- **INPUT MATERIAL**
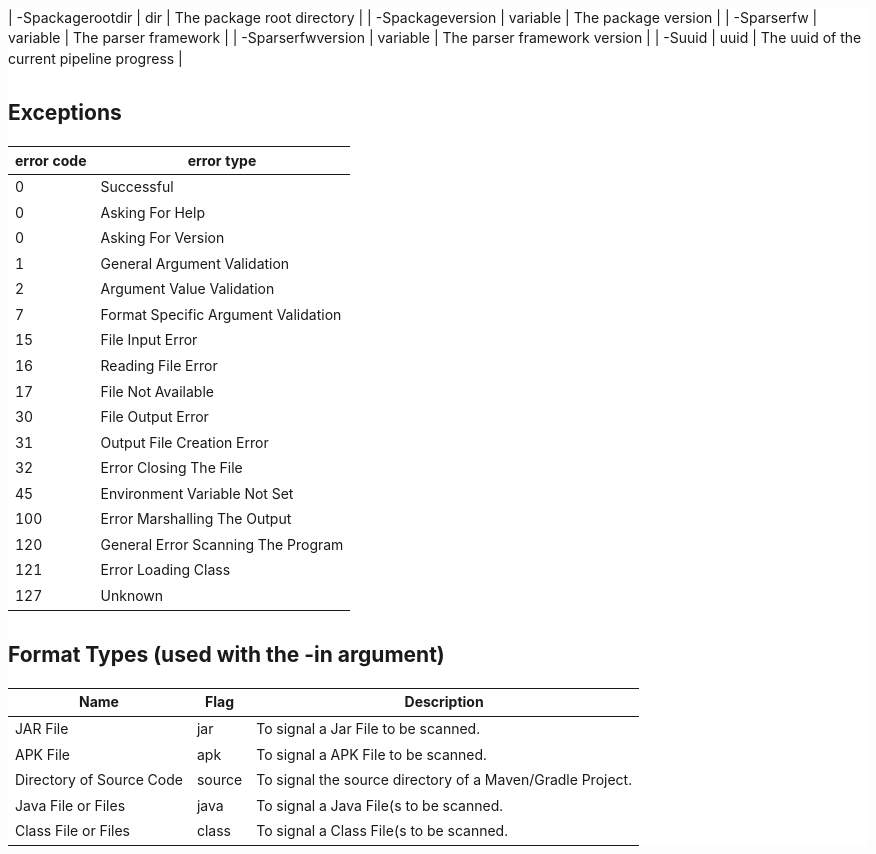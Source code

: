 | -Spackagerootdir | dir | The package root directory |
| -Spackageversion | variable | The package version |
| -Sparserfw | variable | The parser framework |
| -Sparserfwversion | variable | The parser framework version |
| -Suuid | uuid | The uuid of the current pipeline progress |


## Exceptions

| error code | error type |
|------------|-----------------------------------|
| 0 | Successful |
| 0 | Asking For Help |
| 0 | Asking For Version |
| 1 | General Argument Validation |
| 2 | Argument Value Validation |
| 7 | Format Specific Argument Validation |
| 15 | File Input Error |
| 16 | Reading File Error |
| 17 | File Not Available |
| 30 | File Output Error |
| 31 | Output File Creation Error |
| 32 | Error Closing The File |
| 45 | Environment Variable Not Set |
| 100 | Error Marshalling The Output |
| 120 | General Error Scanning The Program |
| 121 | Error Loading Class |
| 127 | Unknown |


## Format Types (used with the -in argument)

| Name | Flag | Description |
|------------------------|------|----------------------------------------------------------|
| JAR File | jar | To signal a Jar File to be scanned. |
| APK File | apk | To signal a APK File to be scanned. |
| Directory of Source Code | source | To signal the source directory of a Maven/Gradle Project. |
| Java File or Files | java | To signal a Java File(s to be scanned. |
| Class File or Files | class | To signal a Class File(s to be scanned. |
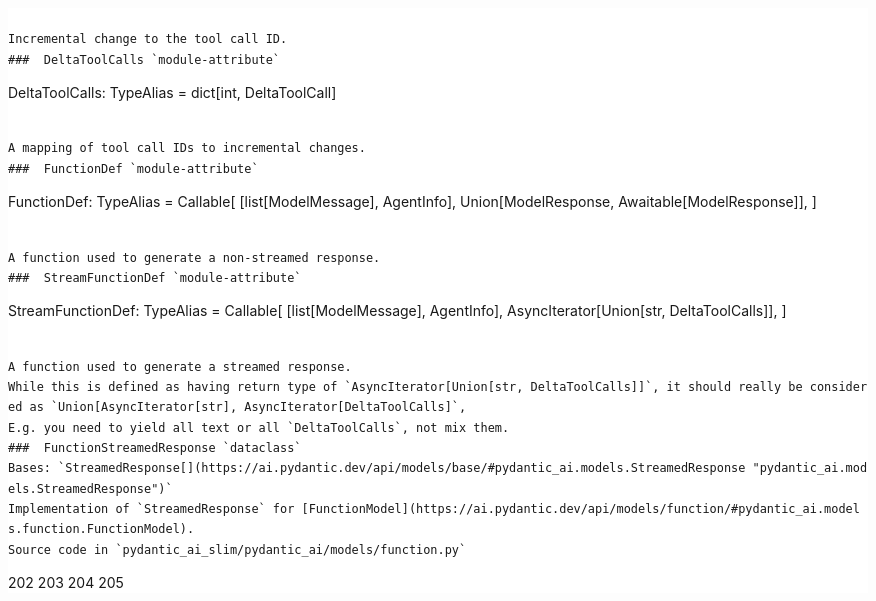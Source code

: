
 ```

Incremental change to the tool call ID.
###  DeltaToolCalls `module-attribute`
```
DeltaToolCalls: TypeAlias[](https://typing-extensions.readthedocs.io/en/latest/index.html#typing_extensions.TypeAlias "typing_extensions.TypeAlias") = dict[](https://docs.python.org/3/library/stdtypes.html#dict)[int[](https://docs.python.org/3/library/functions.html#int), DeltaToolCall[](https://ai.pydantic.dev/api/models/function/#pydantic_ai.models.function.DeltaToolCall "pydantic_ai.models.function.DeltaToolCall")]

```

A mapping of tool call IDs to incremental changes.
###  FunctionDef `module-attribute`
```
FunctionDef: TypeAlias[](https://typing-extensions.readthedocs.io/en/latest/index.html#typing_extensions.TypeAlias "typing_extensions.TypeAlias") = Callable[](https://docs.python.org/3/library/typing.html#typing.Callable "typing.Callable")[
  [list[](https://docs.python.org/3/library/stdtypes.html#list)[ModelMessage[](https://ai.pydantic.dev/api/messages/#pydantic_ai.messages.ModelMessage "pydantic_ai.messages.ModelMessage")], AgentInfo[](https://ai.pydantic.dev/api/models/function/#pydantic_ai.models.function.AgentInfo "pydantic_ai.models.function.AgentInfo")],
  Union[](https://docs.python.org/3/library/typing.html#typing.Union "typing.Union")[ModelResponse[](https://ai.pydantic.dev/api/messages/#pydantic_ai.messages.ModelResponse "pydantic_ai.messages.ModelResponse"), Awaitable[](https://docs.python.org/3/library/collections.abc.html#collections.abc.Awaitable "collections.abc.Awaitable")[ModelResponse[](https://ai.pydantic.dev/api/messages/#pydantic_ai.messages.ModelResponse "pydantic_ai.messages.ModelResponse")]],
]

```

A function used to generate a non-streamed response.
###  StreamFunctionDef `module-attribute`
```
StreamFunctionDef: TypeAlias[](https://typing-extensions.readthedocs.io/en/latest/index.html#typing_extensions.TypeAlias "typing_extensions.TypeAlias") = Callable[](https://docs.python.org/3/library/typing.html#typing.Callable "typing.Callable")[
  [list[](https://docs.python.org/3/library/stdtypes.html#list)[ModelMessage[](https://ai.pydantic.dev/api/messages/#pydantic_ai.messages.ModelMessage "pydantic_ai.messages.ModelMessage")], AgentInfo[](https://ai.pydantic.dev/api/models/function/#pydantic_ai.models.function.AgentInfo "pydantic_ai.models.function.AgentInfo")],
  AsyncIterator[](https://docs.python.org/3/library/collections.abc.html#collections.abc.AsyncIterator "collections.abc.AsyncIterator")[Union[](https://docs.python.org/3/library/typing.html#typing.Union "typing.Union")[str[](https://docs.python.org/3/library/stdtypes.html#str), DeltaToolCalls[](https://ai.pydantic.dev/api/models/function/#pydantic_ai.models.function.DeltaToolCalls "pydantic_ai.models.function.DeltaToolCalls")]],
]

```

A function used to generate a streamed response.
While this is defined as having return type of `AsyncIterator[Union[str, DeltaToolCalls]]`, it should really be considered as `Union[AsyncIterator[str], AsyncIterator[DeltaToolCalls]`,
E.g. you need to yield all text or all `DeltaToolCalls`, not mix them.
###  FunctionStreamedResponse `dataclass`
Bases: `StreamedResponse[](https://ai.pydantic.dev/api/models/base/#pydantic_ai.models.StreamedResponse "pydantic_ai.models.StreamedResponse")`
Implementation of `StreamedResponse` for [FunctionModel](https://ai.pydantic.dev/api/models/function/#pydantic_ai.models.function.FunctionModel).
Source code in `pydantic_ai_slim/pydantic_ai/models/function.py`
```
202
203
204
205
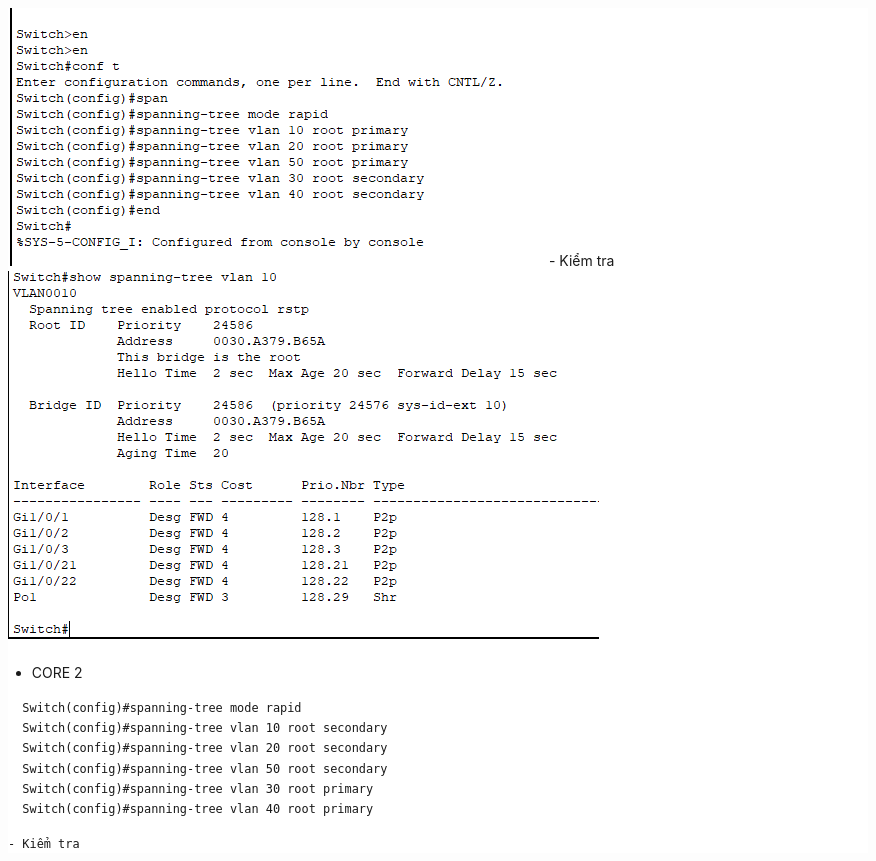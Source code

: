   ![alt](Image/core1_stp.png)
    - Kiểm tra
  ![alt](Image/core1_stp1.png)

  - CORE 2
  ```
    Switch(config)#spanning-tree mode rapid
    Switch(config)#spanning-tree vlan 10 root secondary
    Switch(config)#spanning-tree vlan 20 root secondary
    Switch(config)#spanning-tree vlan 50 root secondary
    Switch(config)#spanning-tree vlan 30 root primary
    Switch(config)#spanning-tree vlan 40 root primary
  ```
    - Kiểm tra 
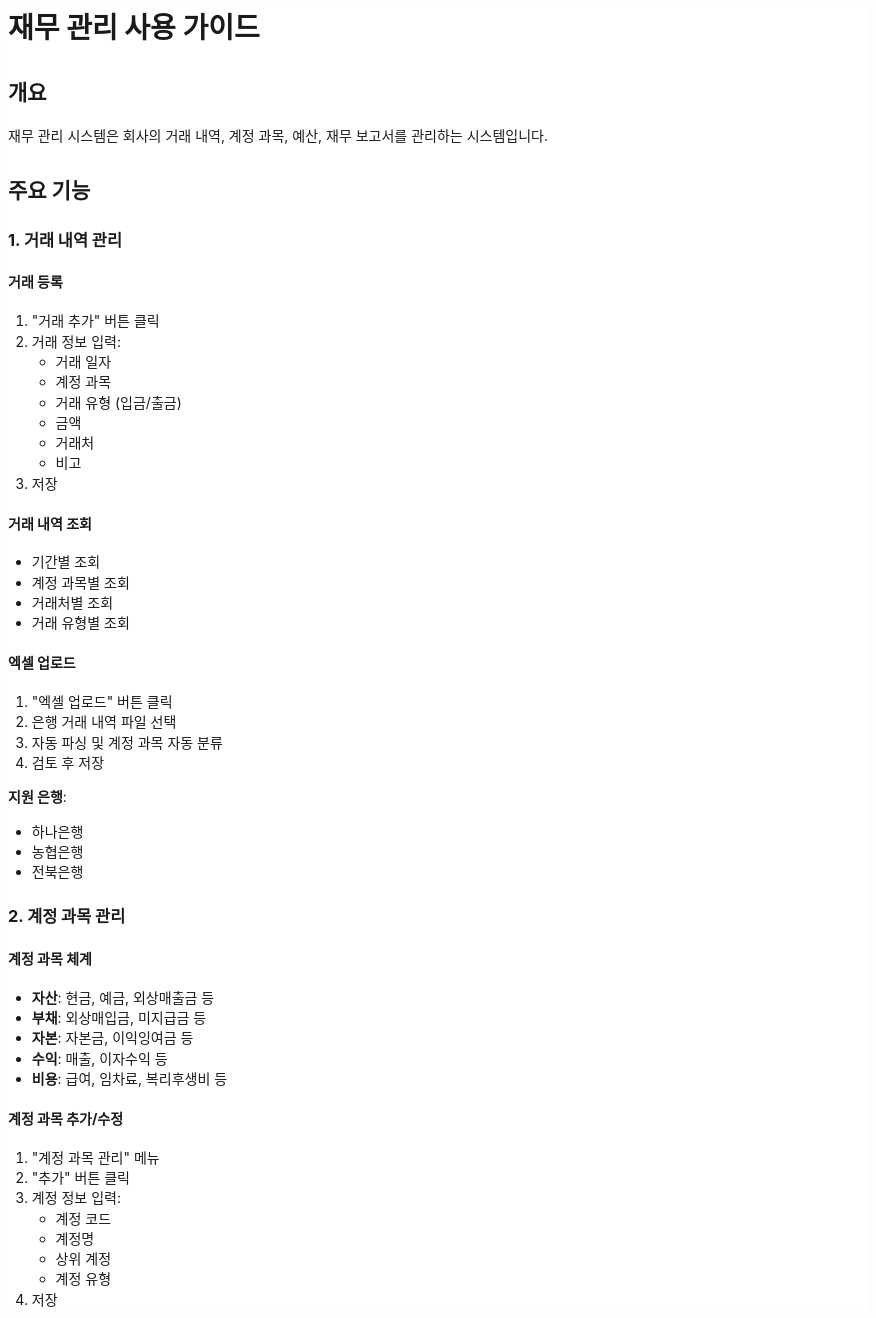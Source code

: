 # 재무 관리 사용 가이드

## 개요

재무 관리 시스템은 회사의 거래 내역, 계정 과목, 예산, 재무 보고서를 관리하는 시스템입니다.

## 주요 기능

### 1. 거래 내역 관리

#### 거래 등록
1. "거래 추가" 버튼 클릭
2. 거래 정보 입력:
   - 거래 일자
   - 계정 과목
   - 거래 유형 (입금/출금)
   - 금액
   - 거래처
   - 비고
3. 저장

#### 거래 내역 조회
- 기간별 조회
- 계정 과목별 조회
- 거래처별 조회
- 거래 유형별 조회

#### 엑셀 업로드
1. "엑셀 업로드" 버튼 클릭
2. 은행 거래 내역 파일 선택
3. 자동 파싱 및 계정 과목 자동 분류
4. 검토 후 저장

**지원 은행**:
- 하나은행
- 농협은행
- 전북은행

### 2. 계정 과목 관리

#### 계정 과목 체계
- **자산**: 현금, 예금, 외상매출금 등
- **부채**: 외상매입금, 미지급금 등
- **자본**: 자본금, 이익잉여금 등
- **수익**: 매출, 이자수익 등
- **비용**: 급여, 임차료, 복리후생비 등

#### 계정 과목 추가/수정
1. "계정 과목 관리" 메뉴
2. "추가" 버튼 클릭
3. 계정 정보 입력:
   - 계정 코드
   - 계정명
   - 상위 계정
   - 계정 유형
4. 저장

- **WHAT YOU WILL DO**
Lines with the string "DeltaToolCalls": pick each one out of the material and return it.

- **RESULT OF THIS TASK**
###  DeltaToolCalls `module-attribute`
DeltaToolCalls: TypeAlias[](https://typing-extensions.readthedocs.io/en/latest/index.html#typing_extensions.TypeAlias "typing_extensions.TypeAlias") = dict[](https://docs.python.org/3/library/stdtypes.html#dict)[int[](https://docs.python.org/3/library/functions.html#int), DeltaToolCall[](https://ai.pydantic.dev/api/models/function/#pydantic_ai.models.function.DeltaToolCall "pydantic_ai.models.function.DeltaToolCall")]
  AsyncIterator[](https://docs.python.org/3/library/collections.abc.html#collections.abc.AsyncIterator "collections.abc.AsyncIterator")[Union[](https://docs.python.org/3/library/typing.html#typing.Union "typing.Union")[str[](https://docs.python.org/3/library/stdtypes.html#str), DeltaToolCalls[](https://ai.pydantic.dev/api/models/function/#pydantic_ai.models.function.DeltaToolCalls "pydantic_ai.models.function.DeltaToolCalls")]],
While this is defined as having return type of `AsyncIterator[Union[str, DeltaToolCalls]]`, it should really be considered as `Union[AsyncIterator[str], AsyncIterator[DeltaToolCalls]`,
E.g. you need to yield all text or all `DeltaToolCalls`, not mix them.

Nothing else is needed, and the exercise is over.